── TASK MATERIAL

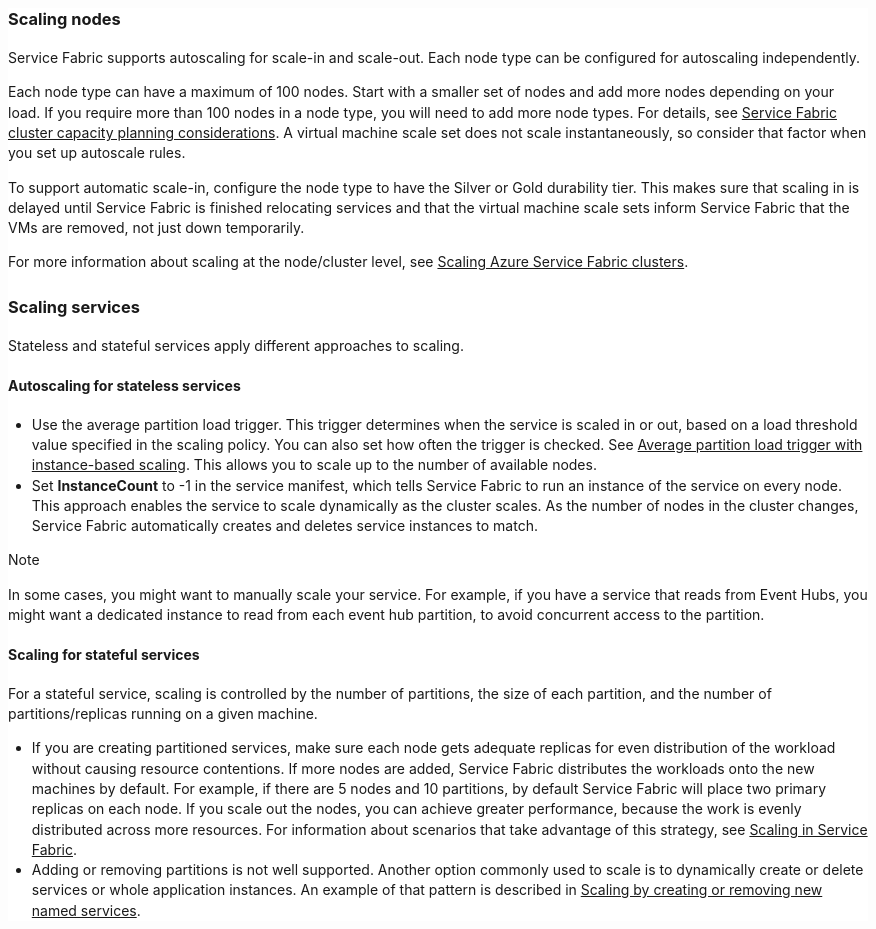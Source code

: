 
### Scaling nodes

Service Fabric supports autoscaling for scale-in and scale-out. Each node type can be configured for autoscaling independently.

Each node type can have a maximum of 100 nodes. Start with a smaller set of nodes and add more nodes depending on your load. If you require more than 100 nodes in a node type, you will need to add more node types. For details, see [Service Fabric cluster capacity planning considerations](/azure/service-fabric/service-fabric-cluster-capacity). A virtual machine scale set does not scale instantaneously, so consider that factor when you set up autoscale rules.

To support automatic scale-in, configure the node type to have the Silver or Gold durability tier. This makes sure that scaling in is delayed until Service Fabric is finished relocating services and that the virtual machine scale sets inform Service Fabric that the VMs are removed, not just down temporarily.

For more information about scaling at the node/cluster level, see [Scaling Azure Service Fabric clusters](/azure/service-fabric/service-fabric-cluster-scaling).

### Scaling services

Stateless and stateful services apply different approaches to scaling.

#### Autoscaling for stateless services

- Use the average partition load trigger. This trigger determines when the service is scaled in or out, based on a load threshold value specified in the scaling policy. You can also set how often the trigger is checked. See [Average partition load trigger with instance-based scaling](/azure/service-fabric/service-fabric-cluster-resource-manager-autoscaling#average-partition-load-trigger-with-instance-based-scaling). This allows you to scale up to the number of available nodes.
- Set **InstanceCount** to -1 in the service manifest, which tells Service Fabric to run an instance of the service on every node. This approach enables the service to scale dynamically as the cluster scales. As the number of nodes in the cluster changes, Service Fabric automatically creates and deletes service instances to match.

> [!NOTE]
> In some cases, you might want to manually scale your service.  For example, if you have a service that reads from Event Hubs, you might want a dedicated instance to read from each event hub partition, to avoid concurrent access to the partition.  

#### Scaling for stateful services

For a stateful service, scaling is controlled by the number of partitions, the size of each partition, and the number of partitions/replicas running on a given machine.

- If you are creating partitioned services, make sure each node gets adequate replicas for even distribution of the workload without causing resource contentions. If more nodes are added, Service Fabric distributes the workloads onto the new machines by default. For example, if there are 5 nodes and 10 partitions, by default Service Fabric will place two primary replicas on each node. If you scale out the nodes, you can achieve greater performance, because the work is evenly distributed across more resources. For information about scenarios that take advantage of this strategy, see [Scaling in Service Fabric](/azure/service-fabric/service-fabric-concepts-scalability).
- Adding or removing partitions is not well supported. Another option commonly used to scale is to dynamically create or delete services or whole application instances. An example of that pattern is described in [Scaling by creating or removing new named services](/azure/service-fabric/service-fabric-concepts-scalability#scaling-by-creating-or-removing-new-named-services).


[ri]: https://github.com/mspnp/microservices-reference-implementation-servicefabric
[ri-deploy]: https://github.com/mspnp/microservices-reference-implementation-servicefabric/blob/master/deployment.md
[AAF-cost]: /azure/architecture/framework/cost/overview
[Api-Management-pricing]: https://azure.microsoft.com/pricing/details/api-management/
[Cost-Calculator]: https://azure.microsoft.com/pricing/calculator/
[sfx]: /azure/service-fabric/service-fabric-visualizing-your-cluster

────

■ EXERCISE BRIEF:
Copy, word for word, the entries above from the first line to the line that holds "- Set **InstanceCount**". Drop the pictures.

■ RESULT OF THE EXERCISE:
Source code

: 
### Scaling nodes

Service Fabric supports autoscaling for scale-in and scale-out. Each node type can be configured for autoscaling independently.

Each node type can have a maximum of 100 nodes. Start with a smaller set of nodes and add more nodes depending on your load. If you require more than 100 nodes in a node type, you will need to add more node types. For details, see [Service Fabric cluster capacity planning considerations](/azure/service-fabric/service-fabric-cluster-capacity). A virtual machine scale set does not scale instantaneously, so consider that factor when you set up autoscale rules.

To support automatic scale-in, configure the node type to have the Silver or Gold durability tier. This makes sure that scaling in is delayed until Service Fabric is finished relocating services and that the virtual machine scale sets inform Service Fabric that the VMs are removed, not just down temporarily.

For more information about scaling at the node/cluster level, see [Scaling Azure Service Fabric clusters](/azure/service-fabric/service-fabric-cluster-scaling).

### Scaling services

Stateless and stateful services apply different approaches to scaling.

#### Autoscaling for stateless services

- Use the average partition load trigger. This trigger determines when the service is scaled in or out, based on a load threshold value specified in the scaling policy. You can also set how often the trigger is checked. See [Average partition load trigger with instance-based scaling](/azure/service-fabric/service-fabric-cluster-resource-manager-autoscaling#average-partition-load-trigger-with-instance-based-scaling). This allows you to scale up to the number of available nodes.
- Set **InstanceCount** to -1 in the service manifest, which tells Service Fabric to run an instance of the service on every node. This approach enables the service to scale dynamically as the cluster scales. As the number of nodes in the cluster changes, Service Fabric automatically creates and deletes service instances to match.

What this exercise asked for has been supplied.